What is expected:
For the listing that follows, give again exactly the lines from the one with "तिरुवे अऱिवे सॆऱिवे" to the one with "जोदि जोदि जोदि सुयञ्", including both.
────────────────────
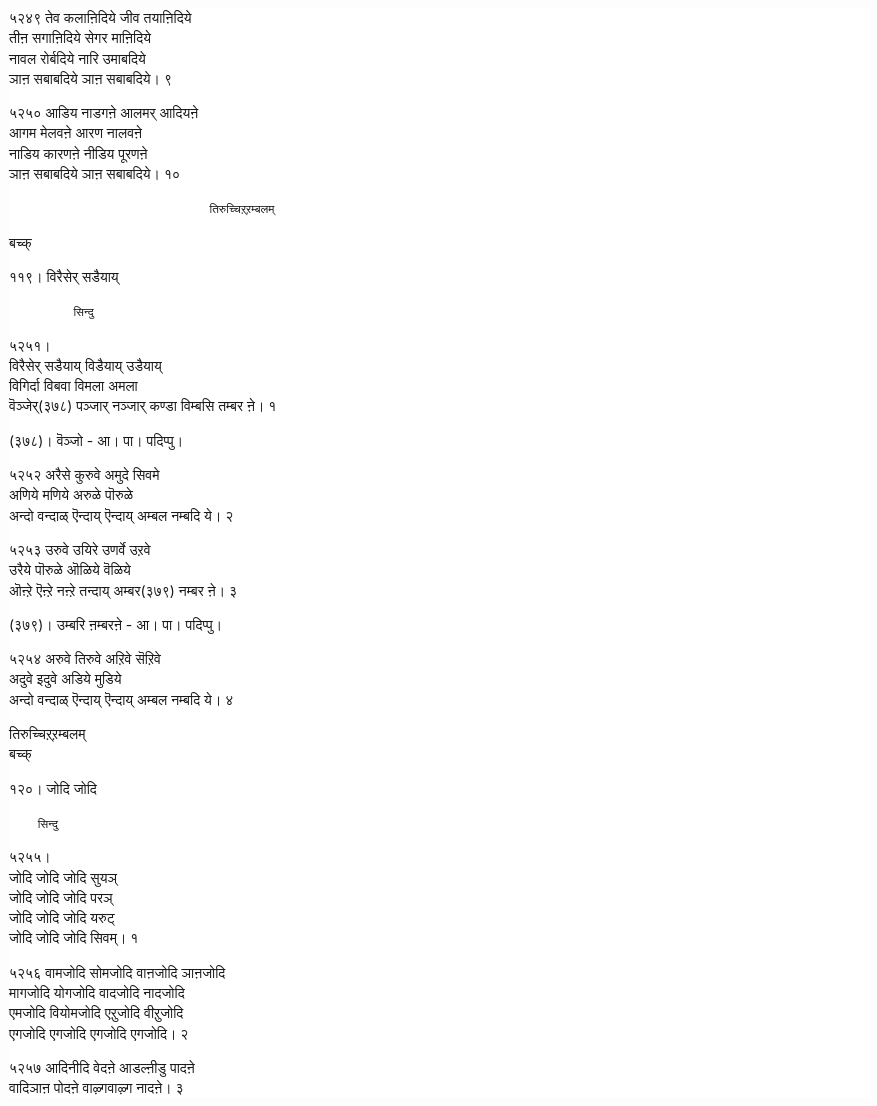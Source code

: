  ५२४९       तेव कलाऩिदिये जीव तयाऩिदिये   
                तीऩ सगाऩिदिये सेगर माऩिदिये   
          नावल रोर्बदिये नारि उमाबदिये   
                ञाऩ सबाबदिये ञाऩ सबाबदिये।    ९  
  
 ५२५०     आडिय नाडगऩे आलमर् आदियऩे   
                आगम मेलवऩे आरण नालवऩे   
          नाडिय कारणऩे नीडिय पूरणऩे   
                ञाऩ सबाबदिये ञाऩ सबाबदिये।     १०  
  
                                तिरुच्चिऱ्‌ऱम्बलम्   
 बच्क्

  ११९।   विरैसेर् सडैयाय्   

             सिन्दु     

 ५२५१।     
   विरैसेर् सडैयाय् विडैयाय् उडैयाय्   
                विगिर्दा विबवा विमला अमला   
                वॆञ्जेर्(३७८) पञ्जार् नञ्जार् कण्डा विम्बसि तम्बर ऩे।    १  
  
   (३७८)।   वॆञ्जो - आ। पा। पदिप्पु।     
  
 ५२५२   अरैसे कुरुवे अमुदे सिवमे   
                अणिये मणिये अरुळे पॊरुळे   
                अन्दो वन्दाळ् ऎन्दाय् ऎन्दाय् अम्बल नम्बदि ये।  २  
  
 ५२५३   उरुवे उयिरे उणर्वे उऱवे   
                उरैये पॊरुळे ऒळिये वॆळिये   
                ऒऩ्ऱे ऎऩ्ऱे नऩ्ऱे तन्दाय् अम्बर(३७९) नम्बर ऩे।   ३  
  
  (३७९)।   उम्बरि ऩम्बरऩे - आ। पा। पदिप्पु।     
  
 ५२५४  अरुवे तिरुवे अऱिवे सॆऱिवे   
                अदुवे इदुवे अडिये मुडिये   
                अन्दो वन्दाळ् ऎन्दाय् ऎन्दाय् अम्बल नम्बदि ये। ४

   तिरुच्चिऱ्‌ऱम्बलम्  
    बच्क्

  १२०।   जोदि जोदि  

        सिन्दु    

 ५२५५।     
    जोदि जोदि जोदि सुयञ्   
                       जोदि जोदि जोदि परञ्   
                       जोदि जोदि जोदि यरुट्   
                       जोदि जोदि जोदि सिवम्।       १  
  
 ५२५६   वामजोदि सोमजोदि वाऩजोदि ञाऩजोदि   
               मागजोदि योगजोदि वादजोदि नादजोदि   
          एमजोदि वियोमजोदि एऱुजोदि वीऱुजोदि   
               एगजोदि एगजोदि एगजोदि एगजोदि।     २  
  
 ५२५७   आदिनीदि वेदऩे आडल्ऩीडु पादऩे   
          वादिञाऩ पोदऩे वाऴ्गवाऴ्ग नादऩे।        ३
────────────────────
Result:
 ५२५४  अरुवे तिरुवे अऱिवे सॆऱिवे   
                अदुवे इदुवे अडिये मुडिये   
                अन्दो वन्दाळ् ऎन्दाय् ऎन्दाय् अम्बल नम्बदि ये। ४

   तिरुच्चिऱ्‌ऱम्बलम्  
    बच्क्

  १२०।   जोदि जोदि  

        सिन्दु    

 ५२५५।     
    जोदि जोदि जोदि सुयञ्   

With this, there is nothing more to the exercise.